LINE流イノベーティブ思考術(2)ソフトと組織

森川亮
C Channel株式会社 代表取締役(元LINE株式会社代表取締役社長)
情報・テキスト
「日本でも独自のイノベーションを起こせる可能性はまだまだ数多く見つけられる」とLINE株式会社代表取締役社長CEO森川亮氏は語る。何が日本企業の強みなのか。イノベーションを起こせる組織はどのようにつくっていけばよいのか。議論は深まっていく。(全5話中第2話目)
時間:17:57
収録日:2014/05/14
追加日:2014/06/19
≪全文≫

●既存分野の境界でイノベーションが起きている


―― 森川さんは、最終的にいつも、顧客を見ればよいのだ、顧客が一番大事なのだという原点に辿り着かれます。個人的にはその点が本当にすばらしいと思います。

森川 会社も人も、社会に新しい価値を提供し続けなければ生き残れません。そのためには、今、世間にはどのような価値が存在するかをきちんと理解して、その上で常に世の中の半歩先、一歩先を提案しなければなりません。しかし、今の日本の古い企業組織では、多くの人が社会よりも上層部を見て、組織のヒエラルキーの中でどのように生きていくかを考えてばかりいます。同様に、学問の世界には学会という古い組織があって、その中で皆が上下関係を意識していますし、官僚も同じ仕組みです。このようなヒエラルキーの塊の中から新しいものを生み出すのはなかなか難しいでしょう。新しいことに挑戦するとラインから外れてしまい、再び戻ることができません。多くの人がそのリスクを取れないまま、組織にしがみつき前例を踏襲してしまうのです。そのような組織の仕組みや考え方を壊す必要があります。

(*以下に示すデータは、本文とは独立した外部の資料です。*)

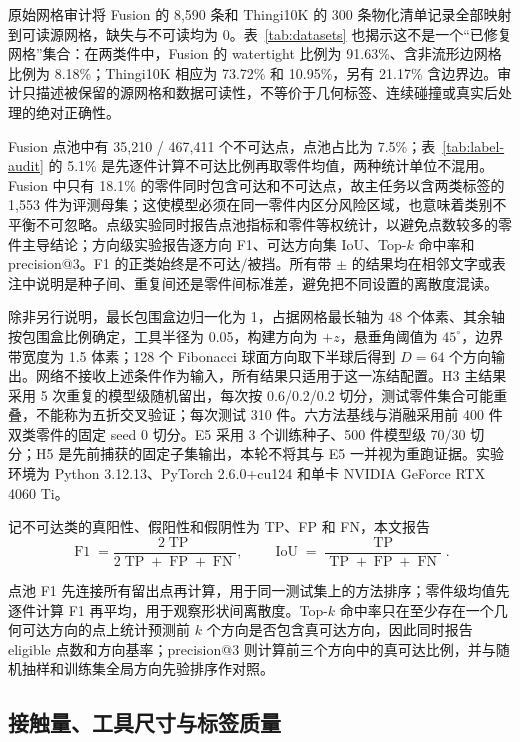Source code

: 原始网格审计将 Fusion 的 8,590 条和 Thingi10K 的 300 条物化清单记录全部映射到可读源网格，缺失与不可读均为 0。表~\ref{tab:datasets} 也揭示这不是一个“已修复网格”集合：在两类件中，Fusion 的 watertight 比例为 91.63\%、含非流形边网格比例为 8.18\%；Thingi10K 相应为 73.72\% 和 10.95\%，另有 21.17\% 含边界边。审计只描述被保留的源网格和数据可读性，不等价于几何标签、连续碰撞或真实后处理的绝对正确性。

Fusion 点池中有 35,210 / 467,411 个不可达点，点池占比为 7.5\%；表~\ref{tab:label-audit} 的 5.1\% 是先逐件计算不可达比例再取零件均值，两种统计单位不混用。Fusion 中只有 18.1\% 的零件同时包含可达和不可达点，故主任务以含两类标签的 1,553 件为评测母集；这使模型必须在同一零件内区分风险区域，也意味着类别不平衡不可忽略。点级实验同时报告点池指标和零件等权统计，以避免点数较多的零件主导结论；方向级实验报告逐方向 F1、可达方向集 IoU、Top-$k$ 命中率和 precision@3。F1 的正类始终是不可达/被挡。所有带 $\pm$ 的结果均在相邻文字或表注中说明是种子间、重复间还是零件间标准差，避免把不同设置的离散度混读。

除非另行说明，最长包围盒边归一化为 1，占据网格最长轴为 48 个体素、其余轴按包围盒比例确定，工具半径为 0.05，构建方向为 $+z$，悬垂角阈值为 $45^\circ$，边界带宽度为 1.5 体素；128 个 Fibonacci 球面方向取下半球后得到 $D=64$ 个方向输出。网络不接收上述条件作为输入，所有结果只适用于这一冻结配置。H3 主结果采用 5 次重复的模型级随机留出，每次按 0.6/0.2/0.2 切分，测试零件集合可能重叠，不能称为五折交叉验证；每次测试 310 件。六方法基线与消融采用前 400 件双类零件的固定 seed 0 切分。E5 采用 3 个训练种子、500 件模型级 70/30 切分；H5 是先前捕获的固定子集输出，本轮不将其与 E5 一并视为重跑证据。实验环境为 Python 3.12.13、PyTorch 2.6.0+cu124 和单卡 NVIDIA GeForce RTX 4060 Ti。

记不可达类的真阳性、假阳性和假阴性为 TP、FP 和 FN，本文报告
\begin{equation}
\operatorname{F1}=\frac{2\operatorname{TP}}{2\operatorname{TP}+\operatorname{FP}+\operatorname{FN}},\qquad
\operatorname{IoU}=\frac{\operatorname{TP}}{\operatorname{TP}+\operatorname{FP}+\operatorname{FN}}.
\label{eq:metrics}
\end{equation}

点池 F1 先连接所有留出点再计算，用于同一测试集上的方法排序；零件级均值先逐件计算 F1 再平均，用于观察形状间离散度。Top-$k$ 命中率只在至少存在一个几何可达方向的点上统计预测前 $k$ 个方向是否包含真可达方向，因此同时报告 eligible 点数和方向基率；precision@3 则计算前三个方向中的真可达比例，并与随机抽样和训练集全局方向先验排序作对照。

\subsection{接触量、工具尺寸与标签质量}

―― 今、元駐タイ大使の岡崎久彦さんが国会議員を集めて勉強会を開いていまして、ここ何回かはイスラム史がご専門の山内昌之先生をゲストに呼び、日本史の講義をしていただいています。昨日が2回目で、北畠親房『神皇正統記』を扱いました。ちなみに1回目は『吾妻鏡』、次回は『徳川実紀』です。岡崎さんがすごいのは、あえて日本史の先生ではなく、ロシア帝国とオスマントルコに挟まれたイスラムの世界からものを見ている人に日本史の講義をお願いしているところです。山内先生は、日本文化の見方が普通の人とは全然違います。あの講義を見て、外交官だった人のやり方はさすが画期的だと思いました。おそらく日本史専攻の人にお話しいただいても、あれほど面白くはならないと思います。まず古代史の人は古代、中世史の人は中世、近代史の人は近代のことしか話さないでしょうから。それだとつまらない。しかし、彼らは少しでも自分の領域をはみだしてしまうと弾かれてしまいますから、なかなか領域外のことは話してくれません。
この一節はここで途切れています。